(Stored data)

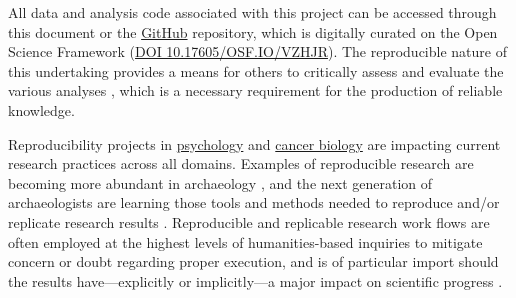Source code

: \documentclass[]{interact}
\theoremstyle{plain}%
\theoremstyle{definition}
\theoremstyle{remark}
\begin{document}
All data and analysis code associated with this project can be accessed
through this document or the
\href{https://seldenlab.github.io/anthro.zoo/}{GitHub} repository, which
is digitally curated on the Open Science Framework
(\href{https://osf.io/vzhjr/}{DOI 10.17605/OSF.IO/VZHJR}). The
reproducible nature of this undertaking provides a means for others to
critically assess and evaluate the various analyses
\citep{RN20915,RN20916,RN20917}, which is a necessary requirement for
the production of reliable knowledge.

Reproducibility projects in \href{https://osf.io/ezcuj/}{psychology} and
\href{https://www.cos.io/rpcb}{cancer biology} are impacting current
research practices across all domains. Examples of reproducible research
are becoming more abundant in archaeology
\citep{RN20804,RN21009,RN21001,RN9364,RN11264}, and the next generation
of archaeologists are learning those tools and methods needed to
reproduce and/or replicate research results \citep{RN21007}.
Reproducible and replicable research work flows are often employed at
the highest levels of humanities-based inquiries to mitigate concern or
doubt regarding proper execution, and is of particular import should the
results have---explicitly or implicitly---a major impact on scientific
progress \citep{RN21008}.






\end{document}
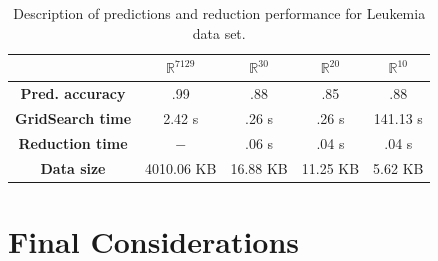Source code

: \documentclass[12pt]{article}
\begin{document}
\begin{table}[H]
	\centering
	\begin{tabular}{|c|c|c|c|c|}
		\hline
		& \textbf{$\mathbb{R}^{7129}$} & \textbf{$\mathbb{R}^{30}$} & \textbf{$\mathbb{R}^{20}$} & \textbf{$\mathbb{R}^{10}$} \\\hline
		\textbf{Pred. accuracy}    & .99 & .88 & .85 & .88 \\\hline
		\textbf{GridSearch time}   & 2.42 s & .26 s & .26 s & 141.13 s \\\hline
		\textbf{Reduction time}    & $-$ & .06 s & .04 s & .04 s \\\hline
		\textbf{Data size}         & 4010.06 KB & 16.88 KB & 11.25 KB & 5.62 KB \\\hline
	\end{tabular}
	\captionsetup{justification=centering}	
	\caption{Description of predictions and reduction performance for Leukemia data set.}
\end{table}

\section{Final Considerations}

\newpage



\end{document}
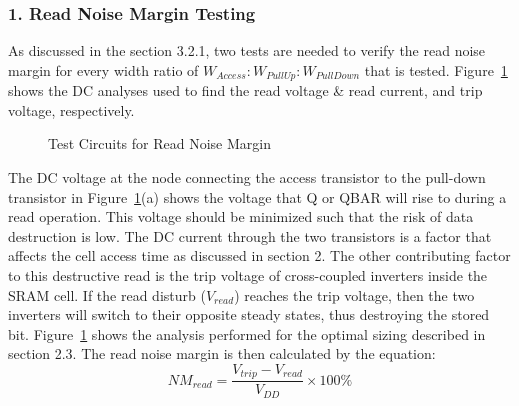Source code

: \documentclass[10pt,letterpaper,onecolumn]{article}
\begin{document}
\subsubsection*{1. Read Noise Margin Testing}
As discussed in the section 3.2.1, two tests are needed to verify the read noise margin for every width ratio of $W_{Access}:W_{PullUp}:W_{PullDown}$ that is tested. Figure~\ref{fig:Vread_Vtrip} shows the DC analyses used to find the read voltage \& read current, and trip voltage, respectively.
\begin{figure}[htp]
    \centering
    \caption{Test Circuits for Read Noise Margin}
    \label{fig:Vread_Vtrip}
\end{figure}

The DC voltage at the node connecting the access transistor to the pull-down transistor in Figure~\ref{fig:Vread_Vtrip}(a) shows the voltage that Q or QBAR will rise to during a read operation. This voltage should be minimized such that the risk of data destruction is low. The DC current through the two transistors is a factor that affects the cell access time as discussed in section 2. The other contributing factor to this destructive read is the trip voltage of cross-coupled inverters inside the SRAM cell. If the read disturb ($V_{read}$) reaches the trip voltage, then the two inverters will switch to their opposite steady states, thus destroying the stored bit. Figure~\ref{fig:Vread_Vtrip} shows the analysis performed for the optimal sizing described in section 2.3. The read noise margin is then calculated by the equation:
\[ 
  NM_{read} = \frac{V_{trip} - V_{read}}{V_{DD}}\times100\%
\]
\end{document}
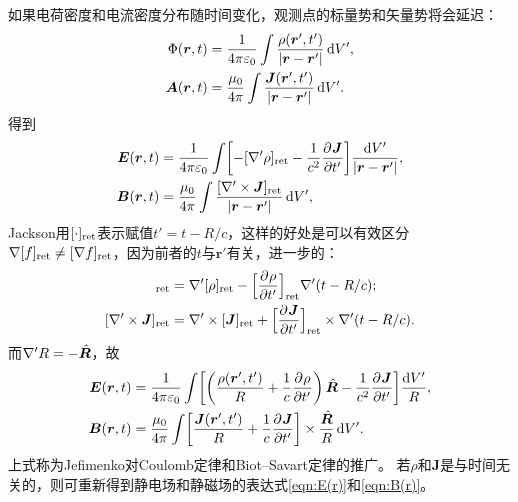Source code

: 如果电荷密度和电流密度分布随时间变化，观测点的标量势和矢量势将会延迟：
\begin{subequations}
    \begin{align}
        \Phi(\bm r,t) &= \frac1{4\pi\varepsilon_0}\int\frac{\rho(\bm r',t')}{\lvert\bm r - \bm r'\rvert}\mathop{}\!\mathrm{d} V',\\
        \bm A(\bm r,t) &= \frac{\mu_0}{4\pi}\int\frac{\bm J(\bm r',t')}{\lvert\bm r - \bm r'\rvert}\mathop{}\!\mathrm{d} V'.
    \end{align}
\end{subequations}
得到
\begin{subequations}
    \begin{align}
        \bm E(\bm r,t) &= \frac1{4\pi\varepsilon_0}\int\biggl[-[\nabla'\rho]_{\mathrm{ret}} - \frac1{c^2}\frac{\partial^{}\bm J}{\partial{t'}^{}}\biggr]\frac{\mathop{}\!\mathrm{d} V'}{\lvert\bm r - \bm r'\rvert},\\
        \bm B(\bm r,t) &= \frac{\mu_0}{4\pi}\int\frac{[\nabla' \times \bm J]_{\mathrm{ret}}}{\lvert\bm r - \bm r'\rvert}\mathop{}\!\mathrm{d} V',
    \end{align}
\end{subequations}
Jackson用$[\cdot]_{\mathrm{ret}}$表示赋值$t' = t - R/c$，这样的好处是可以有效区分$\nabla[f]_{\mathrm{ret}} \neq [\nabla f]_{\mathrm{ret}}$，因为前者的$t$与$\bm r'$有关，进一步的：
\begin{align*}
    [\nabla'\rho]_\ret &= \nabla'[\rho]_\ret - \Bigb{\pv\rho{t'}}_\ret\nabla'(t - R/c);\\
    [\nabla' \times \bm J]_\ret &= \nabla' \times [\bm J]_\ret + \Bigb{\pv{\bm J}{t'}}_\ret \times \nabla'(t - R/c).
\end{align*}
而$\nabla'R = -{\mathop{}\!\hat{\bm{R}}}$，故
\begin{subequations}
    \begin{align}
        \bm E(\bm r,t) &= \frac1{4\pi\varepsilon_0}\int\biggl[\biggl(\frac{\rho(\bm r',t')}R + \frac1c\frac{\partial^{}\rho}{\partial{t'}^{}}\biggr)\mathop{}\!\hat{\bm{R}} - \frac1{c^2}\frac{\partial^{}\bm J}{\partial{t'}^{}}\biggr]\frac{\mathop{}\!\mathrm{d} V'}R,\\
        \bm B(\bm r,t) &= \frac{\mu_0}{4\pi}\int\biggl[\frac{\bm J(\bm r',t')}R + \frac1c\frac{\partial^{}\bm J}{\partial{t'}^{}}\biggr] \times \frac{\mathop{}\!\hat{\bm{R}}}R\mathop{}\!\mathrm{d} V'.
    \end{align}
\end{subequations}
上式称为Jefimenko对Coulomb定律和Biot--Savart定律的推广。
若$\rho$和$\bm J$是与时间无关的，则可重新得到静电场和静磁场的表达式\eqref{eqn:E(r)}和\eqref{eqn:B(r)}。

**Exercise directions**
All lines above containing the string "results" are to be collected.

**Task output**
reproduce and/or replicate research results \citep{RN21007}.
results have---explicitly or implicitly---a major impact on scientific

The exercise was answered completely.